More sophisticated ad-hoc networks are also being developed which, in addition to enabling mobile nodes to communicate with each other as in a conventional ad-hoc network, further enable the mobile nodes to access a fixed network and thus communicate with other mobile nodes, such as those on the public switched telephone network (PSTN), and on other networks such as the Internet. Details of these advanced types of ad-hoc networks are described in U.S. patent application Ser. No. 09/897,790 entitled “Ad Hoc Peer-to-Peer Mobile Radio Access System Interfaced to the PSTN and Cellular Networks”, filed on Jun. 29, 2001, in U.S. patent application Ser. No. 09/815,157 entitled “Time Division Protocol for an Ad-Hoc, Peer-to-Peer Radio Network Having Coordinating Channel Access to Shared Parallel Data Channels with Separate Reservation Channel”, filed on Mar. 22, 2001, and in U.S. patent application Ser. No. 09/815,164 entitled “Prioritized-Routing for an Ad-Hoc, Peer-to-Peer, Mobile Radio Access System”, filed on Mar. 22, 2001, the entire content of each application being incorporated herein by reference.
In either conventional wireless communications networks, or in ad-hoc wireless communications networks, it may be necessary or desirable for a mobile node to be capable of knowing or determining its geographic location. Details of location determining services and techniques for wireless communications networks are described in a Nokia White Paper entitled “Mobile Location Services”, the entire content of which being incorporated herein by reference.

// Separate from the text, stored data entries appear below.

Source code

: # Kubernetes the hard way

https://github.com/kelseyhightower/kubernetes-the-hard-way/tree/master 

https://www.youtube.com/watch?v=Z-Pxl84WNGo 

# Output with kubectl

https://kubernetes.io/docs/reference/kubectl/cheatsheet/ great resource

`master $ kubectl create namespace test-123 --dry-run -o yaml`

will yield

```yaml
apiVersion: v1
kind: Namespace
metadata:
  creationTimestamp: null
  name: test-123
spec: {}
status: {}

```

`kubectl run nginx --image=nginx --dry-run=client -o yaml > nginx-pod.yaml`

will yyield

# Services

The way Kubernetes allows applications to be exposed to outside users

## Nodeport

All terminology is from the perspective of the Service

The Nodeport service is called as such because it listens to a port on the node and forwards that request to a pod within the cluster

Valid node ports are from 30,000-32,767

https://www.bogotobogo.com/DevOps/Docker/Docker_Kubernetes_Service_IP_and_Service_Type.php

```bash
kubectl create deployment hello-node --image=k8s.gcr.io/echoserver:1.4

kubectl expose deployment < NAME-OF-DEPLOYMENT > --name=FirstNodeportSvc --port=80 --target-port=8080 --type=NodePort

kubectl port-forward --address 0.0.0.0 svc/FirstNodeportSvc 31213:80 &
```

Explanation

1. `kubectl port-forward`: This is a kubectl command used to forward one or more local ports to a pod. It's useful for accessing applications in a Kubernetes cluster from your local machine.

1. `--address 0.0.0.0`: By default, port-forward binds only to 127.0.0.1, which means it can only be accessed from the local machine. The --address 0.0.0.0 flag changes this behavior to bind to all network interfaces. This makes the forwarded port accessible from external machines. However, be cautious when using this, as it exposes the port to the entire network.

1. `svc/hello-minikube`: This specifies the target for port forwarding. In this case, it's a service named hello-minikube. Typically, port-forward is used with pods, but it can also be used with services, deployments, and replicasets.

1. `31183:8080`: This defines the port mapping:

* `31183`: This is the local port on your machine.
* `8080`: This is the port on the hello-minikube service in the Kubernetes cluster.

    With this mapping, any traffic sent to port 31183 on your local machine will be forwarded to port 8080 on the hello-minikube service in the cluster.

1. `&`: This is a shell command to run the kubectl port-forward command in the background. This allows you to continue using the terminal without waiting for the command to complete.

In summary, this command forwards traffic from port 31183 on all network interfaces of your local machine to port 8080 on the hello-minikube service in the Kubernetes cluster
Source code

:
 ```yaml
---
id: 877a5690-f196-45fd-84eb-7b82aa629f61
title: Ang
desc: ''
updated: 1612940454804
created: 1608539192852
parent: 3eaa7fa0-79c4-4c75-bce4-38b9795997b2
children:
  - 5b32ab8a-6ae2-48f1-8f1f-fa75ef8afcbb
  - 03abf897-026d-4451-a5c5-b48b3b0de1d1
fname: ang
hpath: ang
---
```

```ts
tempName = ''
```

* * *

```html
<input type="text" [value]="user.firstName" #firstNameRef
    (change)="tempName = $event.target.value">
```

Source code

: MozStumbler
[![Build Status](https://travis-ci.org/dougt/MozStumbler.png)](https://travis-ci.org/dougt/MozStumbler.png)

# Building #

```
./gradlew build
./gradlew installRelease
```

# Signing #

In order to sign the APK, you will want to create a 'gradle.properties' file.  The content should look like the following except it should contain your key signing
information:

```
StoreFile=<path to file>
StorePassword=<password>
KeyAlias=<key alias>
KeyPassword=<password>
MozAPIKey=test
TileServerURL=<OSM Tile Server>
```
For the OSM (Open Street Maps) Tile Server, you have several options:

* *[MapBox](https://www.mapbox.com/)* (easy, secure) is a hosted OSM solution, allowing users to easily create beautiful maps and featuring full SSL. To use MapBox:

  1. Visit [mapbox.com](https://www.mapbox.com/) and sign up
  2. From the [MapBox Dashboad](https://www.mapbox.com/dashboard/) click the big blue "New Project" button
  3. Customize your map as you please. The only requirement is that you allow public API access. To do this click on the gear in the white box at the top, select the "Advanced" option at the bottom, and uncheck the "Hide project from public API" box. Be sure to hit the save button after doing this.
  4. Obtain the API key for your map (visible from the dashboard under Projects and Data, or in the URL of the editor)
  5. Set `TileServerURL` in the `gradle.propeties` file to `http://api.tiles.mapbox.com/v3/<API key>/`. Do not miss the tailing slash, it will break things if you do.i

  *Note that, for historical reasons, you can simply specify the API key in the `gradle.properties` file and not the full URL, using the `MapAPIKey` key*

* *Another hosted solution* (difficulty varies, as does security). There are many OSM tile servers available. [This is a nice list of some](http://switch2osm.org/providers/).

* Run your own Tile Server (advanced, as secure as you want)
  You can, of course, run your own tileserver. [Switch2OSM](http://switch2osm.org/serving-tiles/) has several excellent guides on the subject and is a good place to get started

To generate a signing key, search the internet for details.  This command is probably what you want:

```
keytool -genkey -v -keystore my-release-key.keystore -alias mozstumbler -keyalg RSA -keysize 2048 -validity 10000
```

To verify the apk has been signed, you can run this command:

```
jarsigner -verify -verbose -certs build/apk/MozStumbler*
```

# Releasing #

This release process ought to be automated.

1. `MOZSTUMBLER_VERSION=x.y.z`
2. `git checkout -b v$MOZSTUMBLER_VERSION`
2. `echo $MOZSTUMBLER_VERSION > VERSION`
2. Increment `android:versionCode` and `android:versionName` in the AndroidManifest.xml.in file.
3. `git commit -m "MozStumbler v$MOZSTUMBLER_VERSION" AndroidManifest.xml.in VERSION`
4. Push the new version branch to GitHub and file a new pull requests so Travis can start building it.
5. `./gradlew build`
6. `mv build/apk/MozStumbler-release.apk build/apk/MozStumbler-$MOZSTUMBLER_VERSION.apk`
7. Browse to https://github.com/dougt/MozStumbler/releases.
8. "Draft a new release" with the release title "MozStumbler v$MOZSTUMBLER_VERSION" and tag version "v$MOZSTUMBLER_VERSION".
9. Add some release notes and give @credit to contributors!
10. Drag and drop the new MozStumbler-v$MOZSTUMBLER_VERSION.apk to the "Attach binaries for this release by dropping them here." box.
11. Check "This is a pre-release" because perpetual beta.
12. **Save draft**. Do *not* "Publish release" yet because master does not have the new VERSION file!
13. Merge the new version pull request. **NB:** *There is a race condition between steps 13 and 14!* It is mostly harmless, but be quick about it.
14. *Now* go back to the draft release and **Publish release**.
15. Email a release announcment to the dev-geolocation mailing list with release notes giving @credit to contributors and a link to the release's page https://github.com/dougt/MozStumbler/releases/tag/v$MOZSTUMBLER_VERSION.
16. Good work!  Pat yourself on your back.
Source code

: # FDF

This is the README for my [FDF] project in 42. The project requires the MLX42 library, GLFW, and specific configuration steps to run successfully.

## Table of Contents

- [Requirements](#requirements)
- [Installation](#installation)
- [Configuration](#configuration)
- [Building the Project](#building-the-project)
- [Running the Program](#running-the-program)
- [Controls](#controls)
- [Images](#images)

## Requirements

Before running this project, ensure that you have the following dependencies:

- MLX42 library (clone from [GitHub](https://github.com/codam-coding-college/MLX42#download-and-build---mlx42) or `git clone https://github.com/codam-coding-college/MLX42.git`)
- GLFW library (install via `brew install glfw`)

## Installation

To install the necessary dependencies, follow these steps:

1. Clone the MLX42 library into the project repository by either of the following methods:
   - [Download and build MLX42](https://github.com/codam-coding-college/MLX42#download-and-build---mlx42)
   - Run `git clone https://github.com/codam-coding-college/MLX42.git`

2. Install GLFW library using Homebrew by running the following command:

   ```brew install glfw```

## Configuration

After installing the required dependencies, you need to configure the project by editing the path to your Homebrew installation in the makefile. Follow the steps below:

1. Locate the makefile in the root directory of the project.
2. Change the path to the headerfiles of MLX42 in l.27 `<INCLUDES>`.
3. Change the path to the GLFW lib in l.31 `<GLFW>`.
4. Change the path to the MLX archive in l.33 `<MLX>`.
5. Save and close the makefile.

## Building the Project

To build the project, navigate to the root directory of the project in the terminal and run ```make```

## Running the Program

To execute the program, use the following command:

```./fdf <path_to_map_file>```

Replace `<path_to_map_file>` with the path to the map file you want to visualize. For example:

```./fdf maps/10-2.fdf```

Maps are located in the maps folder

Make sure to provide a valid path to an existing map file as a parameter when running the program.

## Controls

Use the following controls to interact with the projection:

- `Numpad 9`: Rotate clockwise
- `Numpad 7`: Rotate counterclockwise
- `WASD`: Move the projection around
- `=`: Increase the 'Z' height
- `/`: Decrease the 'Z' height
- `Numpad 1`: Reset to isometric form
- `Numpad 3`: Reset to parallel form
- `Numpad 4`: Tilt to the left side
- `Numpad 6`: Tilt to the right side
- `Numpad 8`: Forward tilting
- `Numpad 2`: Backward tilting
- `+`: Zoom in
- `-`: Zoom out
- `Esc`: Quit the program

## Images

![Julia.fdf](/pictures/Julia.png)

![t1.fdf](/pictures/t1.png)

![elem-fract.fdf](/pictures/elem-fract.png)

In particular, the Nokia document states that location identification services are currently provided in wireless communications networks based on three major technologies. One of these technologies uses cell identification combined with Round Trip Time (RTT), Timing Advance (TA) and Measured Signal level (RX level), Time Difference of Arrival (TDOA) and Angle Of Arrival (AOA) techniques, the details of which can be appreciated by one skilled in the art. A second technology uses cellular signal timing based methods for code division multiple access (CDMA) and wideband code division multiple access (WCDMA). The third technology described in the Nokia document employs Global Positioning System (GPS) techniques.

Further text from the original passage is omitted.